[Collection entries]
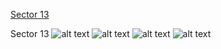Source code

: [Sector 13](#sector13)

<a name = "sector13"></a>
Sector 13
![alt text](/images/HATS-28_Sector_13/HATS-28_Sector_13_a_TimeSeries.png)
![alt text](/images/HATS-28_Sector_13/HATS-28_Sector_13_b_FoldedLightCurve.png)
![alt text](/images/HATS-28_Sector_13/HATS-28_Sector_13_b_IndividualTransitsWithFit.png)
![alt text](/images/HATS-28_Sector_13/HATS-28_Sector_13_c_TimingResiduals.png)

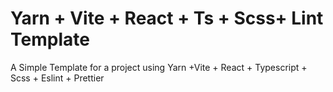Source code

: # Yarn + Vite + React + Ts + Scss+ Lint Template
A Simple Template for a project using Yarn +Vite + React + Typescript + Scss + Eslint + Prettier 
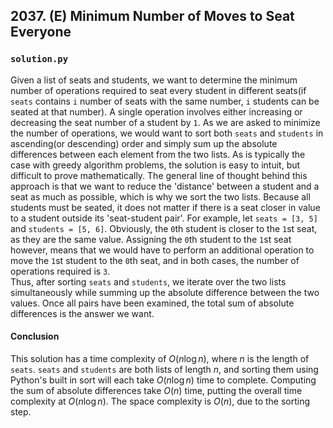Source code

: ## 2037. (E) Minimum Number of Moves to Seat Everyone

### `solution.py`
Given a list of seats and students, we want to determine the minimum number of operations required to seat every student in different seats(if `seats` contains `i` number of seats with the same number, `i` students can be seated at that number). A single operation involves either increasing or decreasing the seat number of a student by `1`. As we are asked to minimize the number of operations, we would want to sort both `seats` and `students` in ascending(or descending) order and simply sum up the absolute differences between each element from the two lists. As is typically the case with greedy algorithm problems, the solution is easy to intuit, but difficult to prove mathematically. The general line of thought behind this approach is that we want to reduce the 'distance' between a student and a seat as much as possible, which is why we sort the two lists. Because all students must be seated, it does not matter if there is a seat closer in value to a student outside its 'seat-student pair'. For example, let `seats = [3, 5]` and `students = [5, 6]`. Obviously, the `0`th student is closer to the `1`st seat, as they are the same value. Assigning the `0`th student to the `1`st seat however, means that we would have to perform an additional operation to move the `1`st student to the `0`th seat, and in both cases, the number of operations required is `3`.  
Thus, after sorting `seats` and `students`, we iterate over the two lists simultaneously while summing up the absolute difference between the two values. Once all pairs have been examined, the total sum of absolute differences is the answer we want.  

#### Conclusion
This solution has a time complexity of $O(n\log n)$, where $n$ is the length of `seats`. `seats` and `students` are both lists of length $n$, and sorting them using Python's built in sort will each take $O(n\log n)$ time to complete. Computing the sum of absolute differences take $O(n)$ time, putting the overall time complexity at $O(n\log n)$. The space complexity is $O(n)$, due to the sorting step.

DIRECTIONS FOR THIS TASK =
Each line of the data that holds "HATS" should be reported.

RESULT OF THE TASK =
![alt text](/images/HATS-28_Sector_13/HATS-28_Sector_13_a_TimeSeries.png)
![alt text](/images/HATS-28_Sector_13/HATS-28_Sector_13_b_FoldedLightCurve.png)
![alt text](/images/HATS-28_Sector_13/HATS-28_Sector_13_b_IndividualTransitsWithFit.png)
![alt text](/images/HATS-28_Sector_13/HATS-28_Sector_13_c_TimingResiduals.png)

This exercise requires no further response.